● **WHAT TO DO**
Only the line containing "## High-Level Project Directory Structure" and those after it, up to the end of the records below, are to be set down, exactly as written.

● **EXERCISE MATERIALS**
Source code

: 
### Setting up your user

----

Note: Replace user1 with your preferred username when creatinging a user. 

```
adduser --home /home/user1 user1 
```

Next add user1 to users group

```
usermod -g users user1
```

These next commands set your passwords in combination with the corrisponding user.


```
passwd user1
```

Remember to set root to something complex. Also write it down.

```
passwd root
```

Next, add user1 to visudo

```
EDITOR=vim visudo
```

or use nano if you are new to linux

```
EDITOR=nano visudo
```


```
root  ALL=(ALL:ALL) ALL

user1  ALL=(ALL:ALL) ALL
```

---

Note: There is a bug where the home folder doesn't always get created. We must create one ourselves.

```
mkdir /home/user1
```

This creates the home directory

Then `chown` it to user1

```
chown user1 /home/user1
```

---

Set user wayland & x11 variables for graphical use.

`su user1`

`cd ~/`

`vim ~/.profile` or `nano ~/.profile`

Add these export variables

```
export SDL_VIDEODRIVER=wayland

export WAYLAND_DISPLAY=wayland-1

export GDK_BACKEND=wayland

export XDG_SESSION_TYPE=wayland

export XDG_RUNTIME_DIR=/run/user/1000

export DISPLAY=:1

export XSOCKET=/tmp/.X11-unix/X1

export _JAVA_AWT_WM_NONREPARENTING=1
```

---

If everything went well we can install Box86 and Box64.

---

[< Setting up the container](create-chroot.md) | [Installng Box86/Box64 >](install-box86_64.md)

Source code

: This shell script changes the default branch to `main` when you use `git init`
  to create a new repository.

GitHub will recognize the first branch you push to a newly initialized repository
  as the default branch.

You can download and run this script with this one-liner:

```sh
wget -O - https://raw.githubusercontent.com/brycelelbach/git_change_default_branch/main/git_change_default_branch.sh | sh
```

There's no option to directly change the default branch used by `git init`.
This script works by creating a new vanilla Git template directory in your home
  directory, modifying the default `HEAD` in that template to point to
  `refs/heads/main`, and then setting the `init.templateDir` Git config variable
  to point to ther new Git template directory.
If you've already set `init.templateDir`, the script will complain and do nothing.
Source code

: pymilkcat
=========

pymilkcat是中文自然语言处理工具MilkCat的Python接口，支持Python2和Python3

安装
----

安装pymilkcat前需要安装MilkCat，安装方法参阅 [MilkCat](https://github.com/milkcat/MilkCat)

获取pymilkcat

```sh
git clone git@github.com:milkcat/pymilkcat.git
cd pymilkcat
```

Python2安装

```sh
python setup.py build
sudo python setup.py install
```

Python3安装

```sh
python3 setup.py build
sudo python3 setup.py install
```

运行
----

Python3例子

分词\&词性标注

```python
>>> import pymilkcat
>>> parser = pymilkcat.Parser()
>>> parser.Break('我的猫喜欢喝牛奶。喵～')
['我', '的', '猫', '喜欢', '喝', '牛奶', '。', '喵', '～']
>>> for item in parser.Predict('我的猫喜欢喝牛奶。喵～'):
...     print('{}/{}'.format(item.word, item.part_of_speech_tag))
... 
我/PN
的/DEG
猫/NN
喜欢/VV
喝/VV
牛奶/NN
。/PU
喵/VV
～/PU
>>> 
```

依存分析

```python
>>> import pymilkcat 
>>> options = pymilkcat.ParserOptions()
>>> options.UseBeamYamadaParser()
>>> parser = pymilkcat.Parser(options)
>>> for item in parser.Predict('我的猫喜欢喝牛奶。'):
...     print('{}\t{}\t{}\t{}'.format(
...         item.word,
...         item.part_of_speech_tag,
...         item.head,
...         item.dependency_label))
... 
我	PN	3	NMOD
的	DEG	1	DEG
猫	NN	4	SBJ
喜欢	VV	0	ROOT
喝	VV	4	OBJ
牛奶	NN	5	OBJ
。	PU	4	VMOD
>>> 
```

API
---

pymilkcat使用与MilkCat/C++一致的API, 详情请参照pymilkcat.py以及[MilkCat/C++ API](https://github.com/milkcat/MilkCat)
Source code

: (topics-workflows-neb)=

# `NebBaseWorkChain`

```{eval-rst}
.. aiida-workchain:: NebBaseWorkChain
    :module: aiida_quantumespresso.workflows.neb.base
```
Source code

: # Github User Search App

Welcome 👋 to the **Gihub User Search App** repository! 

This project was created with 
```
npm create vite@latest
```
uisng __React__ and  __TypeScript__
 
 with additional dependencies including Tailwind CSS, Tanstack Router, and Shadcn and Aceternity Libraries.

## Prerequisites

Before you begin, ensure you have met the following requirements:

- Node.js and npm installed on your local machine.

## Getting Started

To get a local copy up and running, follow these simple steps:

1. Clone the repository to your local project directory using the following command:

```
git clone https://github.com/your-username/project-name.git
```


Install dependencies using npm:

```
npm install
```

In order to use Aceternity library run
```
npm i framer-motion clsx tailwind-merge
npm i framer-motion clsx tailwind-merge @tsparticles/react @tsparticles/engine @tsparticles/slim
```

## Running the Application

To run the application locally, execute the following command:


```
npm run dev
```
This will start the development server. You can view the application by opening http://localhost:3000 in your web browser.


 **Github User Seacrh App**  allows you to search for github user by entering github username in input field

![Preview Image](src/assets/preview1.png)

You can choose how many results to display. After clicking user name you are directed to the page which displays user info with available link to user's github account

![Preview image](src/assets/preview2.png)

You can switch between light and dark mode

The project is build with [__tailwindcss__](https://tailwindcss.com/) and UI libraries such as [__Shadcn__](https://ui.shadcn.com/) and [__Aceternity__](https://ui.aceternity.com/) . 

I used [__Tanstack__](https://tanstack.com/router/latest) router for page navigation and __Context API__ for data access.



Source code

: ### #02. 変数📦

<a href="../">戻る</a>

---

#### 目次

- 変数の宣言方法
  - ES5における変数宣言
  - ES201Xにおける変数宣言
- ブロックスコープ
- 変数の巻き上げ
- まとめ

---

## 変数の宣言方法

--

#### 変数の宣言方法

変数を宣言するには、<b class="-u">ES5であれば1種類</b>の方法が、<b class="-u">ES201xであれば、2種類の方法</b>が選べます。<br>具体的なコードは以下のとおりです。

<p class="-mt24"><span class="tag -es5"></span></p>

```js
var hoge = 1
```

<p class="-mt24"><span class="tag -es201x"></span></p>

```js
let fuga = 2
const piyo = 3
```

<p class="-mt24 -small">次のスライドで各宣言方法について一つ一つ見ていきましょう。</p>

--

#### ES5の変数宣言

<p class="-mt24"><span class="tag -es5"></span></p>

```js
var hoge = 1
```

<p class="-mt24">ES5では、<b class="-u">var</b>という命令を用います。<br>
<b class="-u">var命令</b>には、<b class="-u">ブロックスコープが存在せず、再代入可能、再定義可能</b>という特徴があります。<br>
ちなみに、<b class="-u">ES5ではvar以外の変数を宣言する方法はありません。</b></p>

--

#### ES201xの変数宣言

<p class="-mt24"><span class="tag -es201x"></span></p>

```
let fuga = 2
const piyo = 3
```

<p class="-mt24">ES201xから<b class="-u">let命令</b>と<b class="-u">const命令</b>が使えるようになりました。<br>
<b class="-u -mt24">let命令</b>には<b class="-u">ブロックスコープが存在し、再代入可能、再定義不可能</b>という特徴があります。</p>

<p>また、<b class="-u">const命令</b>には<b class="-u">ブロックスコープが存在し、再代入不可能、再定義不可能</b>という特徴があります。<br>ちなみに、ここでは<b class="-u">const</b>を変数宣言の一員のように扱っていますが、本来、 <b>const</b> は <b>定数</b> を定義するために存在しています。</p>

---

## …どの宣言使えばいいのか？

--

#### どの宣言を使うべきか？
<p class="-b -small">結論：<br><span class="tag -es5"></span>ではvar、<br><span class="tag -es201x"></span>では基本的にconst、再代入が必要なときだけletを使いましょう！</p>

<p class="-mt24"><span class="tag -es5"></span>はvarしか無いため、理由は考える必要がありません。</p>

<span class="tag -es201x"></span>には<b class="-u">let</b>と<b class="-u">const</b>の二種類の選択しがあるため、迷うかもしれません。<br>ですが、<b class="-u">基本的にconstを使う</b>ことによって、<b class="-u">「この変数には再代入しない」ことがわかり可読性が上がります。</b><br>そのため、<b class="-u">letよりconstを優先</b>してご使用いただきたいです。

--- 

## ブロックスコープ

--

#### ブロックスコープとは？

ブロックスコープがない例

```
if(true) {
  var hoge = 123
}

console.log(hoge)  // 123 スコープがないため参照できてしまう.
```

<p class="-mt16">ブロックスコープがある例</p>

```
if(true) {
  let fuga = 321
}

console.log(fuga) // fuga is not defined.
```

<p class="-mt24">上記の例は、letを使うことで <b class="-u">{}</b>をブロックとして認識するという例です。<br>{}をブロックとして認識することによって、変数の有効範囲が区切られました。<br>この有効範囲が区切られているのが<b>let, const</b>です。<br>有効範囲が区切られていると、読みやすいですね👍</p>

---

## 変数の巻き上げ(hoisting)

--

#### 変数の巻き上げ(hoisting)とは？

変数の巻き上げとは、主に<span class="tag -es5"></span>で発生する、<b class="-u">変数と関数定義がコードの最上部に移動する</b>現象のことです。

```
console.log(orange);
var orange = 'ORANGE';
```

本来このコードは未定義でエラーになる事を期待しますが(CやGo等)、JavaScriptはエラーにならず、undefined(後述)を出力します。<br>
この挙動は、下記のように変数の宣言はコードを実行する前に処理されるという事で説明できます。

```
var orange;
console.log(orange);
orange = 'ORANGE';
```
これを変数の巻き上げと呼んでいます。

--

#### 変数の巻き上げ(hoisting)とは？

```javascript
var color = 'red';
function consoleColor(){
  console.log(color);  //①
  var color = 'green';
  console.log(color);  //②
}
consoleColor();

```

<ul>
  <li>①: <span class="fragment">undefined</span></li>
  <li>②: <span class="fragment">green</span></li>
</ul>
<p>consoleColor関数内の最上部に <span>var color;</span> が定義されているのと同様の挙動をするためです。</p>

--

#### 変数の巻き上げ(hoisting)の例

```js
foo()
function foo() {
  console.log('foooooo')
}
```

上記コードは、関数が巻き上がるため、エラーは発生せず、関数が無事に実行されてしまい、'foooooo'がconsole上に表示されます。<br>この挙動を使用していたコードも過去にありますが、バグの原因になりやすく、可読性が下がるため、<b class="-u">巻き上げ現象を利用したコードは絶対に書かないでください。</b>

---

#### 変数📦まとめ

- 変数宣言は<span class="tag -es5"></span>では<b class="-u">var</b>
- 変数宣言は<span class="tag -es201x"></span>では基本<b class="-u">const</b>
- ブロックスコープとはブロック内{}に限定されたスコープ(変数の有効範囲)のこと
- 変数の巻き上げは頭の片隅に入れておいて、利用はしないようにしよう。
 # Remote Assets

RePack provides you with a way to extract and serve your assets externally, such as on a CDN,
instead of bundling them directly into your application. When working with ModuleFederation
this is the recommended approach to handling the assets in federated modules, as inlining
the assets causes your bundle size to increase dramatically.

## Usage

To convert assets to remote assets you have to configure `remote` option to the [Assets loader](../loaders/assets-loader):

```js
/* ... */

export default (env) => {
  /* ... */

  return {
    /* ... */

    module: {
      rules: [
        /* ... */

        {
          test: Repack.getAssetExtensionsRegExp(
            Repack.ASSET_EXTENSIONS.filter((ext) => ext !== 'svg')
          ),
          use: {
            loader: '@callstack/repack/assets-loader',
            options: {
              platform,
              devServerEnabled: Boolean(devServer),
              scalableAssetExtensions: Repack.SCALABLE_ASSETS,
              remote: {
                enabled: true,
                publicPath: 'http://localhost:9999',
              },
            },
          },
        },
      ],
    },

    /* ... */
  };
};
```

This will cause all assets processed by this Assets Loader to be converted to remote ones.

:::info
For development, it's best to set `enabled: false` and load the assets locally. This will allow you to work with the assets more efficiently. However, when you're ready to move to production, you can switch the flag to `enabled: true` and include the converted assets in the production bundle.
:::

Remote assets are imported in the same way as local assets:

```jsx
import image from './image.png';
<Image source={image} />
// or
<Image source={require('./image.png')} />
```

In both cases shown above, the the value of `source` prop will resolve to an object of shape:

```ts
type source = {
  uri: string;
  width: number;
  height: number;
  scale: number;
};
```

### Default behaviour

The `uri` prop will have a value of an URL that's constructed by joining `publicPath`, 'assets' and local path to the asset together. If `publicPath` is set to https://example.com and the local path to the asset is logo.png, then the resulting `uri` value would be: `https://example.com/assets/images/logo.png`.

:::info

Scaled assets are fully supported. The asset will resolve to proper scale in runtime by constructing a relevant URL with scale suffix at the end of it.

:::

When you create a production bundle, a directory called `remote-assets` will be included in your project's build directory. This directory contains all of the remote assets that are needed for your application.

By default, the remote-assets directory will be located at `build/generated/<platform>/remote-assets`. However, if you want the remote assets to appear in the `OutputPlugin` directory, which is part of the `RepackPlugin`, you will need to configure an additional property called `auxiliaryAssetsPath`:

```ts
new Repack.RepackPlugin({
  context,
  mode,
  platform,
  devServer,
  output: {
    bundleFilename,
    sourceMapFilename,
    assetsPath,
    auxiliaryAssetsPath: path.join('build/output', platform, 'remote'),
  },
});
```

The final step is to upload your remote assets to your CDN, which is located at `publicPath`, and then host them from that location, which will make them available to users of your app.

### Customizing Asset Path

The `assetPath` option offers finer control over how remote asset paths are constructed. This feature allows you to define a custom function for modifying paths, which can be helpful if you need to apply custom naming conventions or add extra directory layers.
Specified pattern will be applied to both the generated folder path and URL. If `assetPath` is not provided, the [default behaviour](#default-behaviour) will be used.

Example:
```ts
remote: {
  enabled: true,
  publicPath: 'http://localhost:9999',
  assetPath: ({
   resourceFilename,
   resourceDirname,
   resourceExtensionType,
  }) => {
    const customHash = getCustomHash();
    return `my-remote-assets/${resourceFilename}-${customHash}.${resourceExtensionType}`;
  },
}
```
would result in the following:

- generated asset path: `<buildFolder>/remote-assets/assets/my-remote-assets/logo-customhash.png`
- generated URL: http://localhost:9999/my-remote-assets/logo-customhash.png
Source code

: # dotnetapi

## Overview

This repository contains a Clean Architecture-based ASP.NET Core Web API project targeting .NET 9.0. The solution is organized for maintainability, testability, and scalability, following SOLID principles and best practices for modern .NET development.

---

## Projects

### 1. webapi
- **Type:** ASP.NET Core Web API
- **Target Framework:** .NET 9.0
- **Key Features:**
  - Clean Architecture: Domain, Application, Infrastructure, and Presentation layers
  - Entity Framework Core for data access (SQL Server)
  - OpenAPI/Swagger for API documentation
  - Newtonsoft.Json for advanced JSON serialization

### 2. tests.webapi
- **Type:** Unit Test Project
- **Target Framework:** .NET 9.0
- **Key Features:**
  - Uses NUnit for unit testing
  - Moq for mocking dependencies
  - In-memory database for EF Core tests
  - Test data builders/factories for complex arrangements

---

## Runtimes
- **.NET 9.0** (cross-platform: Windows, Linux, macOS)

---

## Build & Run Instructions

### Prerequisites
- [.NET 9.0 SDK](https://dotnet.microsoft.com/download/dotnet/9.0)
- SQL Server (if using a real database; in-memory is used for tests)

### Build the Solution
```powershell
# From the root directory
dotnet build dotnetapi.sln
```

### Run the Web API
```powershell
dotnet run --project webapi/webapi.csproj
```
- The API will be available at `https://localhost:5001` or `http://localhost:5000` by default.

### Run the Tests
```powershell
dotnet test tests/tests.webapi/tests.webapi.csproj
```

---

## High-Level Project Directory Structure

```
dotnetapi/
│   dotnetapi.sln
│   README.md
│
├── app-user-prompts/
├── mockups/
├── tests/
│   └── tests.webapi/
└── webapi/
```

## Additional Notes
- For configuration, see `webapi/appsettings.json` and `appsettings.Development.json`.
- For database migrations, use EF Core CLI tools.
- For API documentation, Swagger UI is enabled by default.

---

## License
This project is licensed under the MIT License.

● **PROBLEM SOLUTION**
## High-Level Project Directory Structure

```
dotnetapi/
│   dotnetapi.sln
│   README.md
│
├── app-user-prompts/
├── mockups/
├── tests/
│   └── tests.webapi/
└── webapi/
```

## Additional Notes
- For configuration, see `webapi/appsettings.json` and `appsettings.Development.json`.
- For database migrations, use EF Core CLI tools.
- For API documentation, Swagger UI is enabled by default.

---

## License
This project is licensed under the MIT License.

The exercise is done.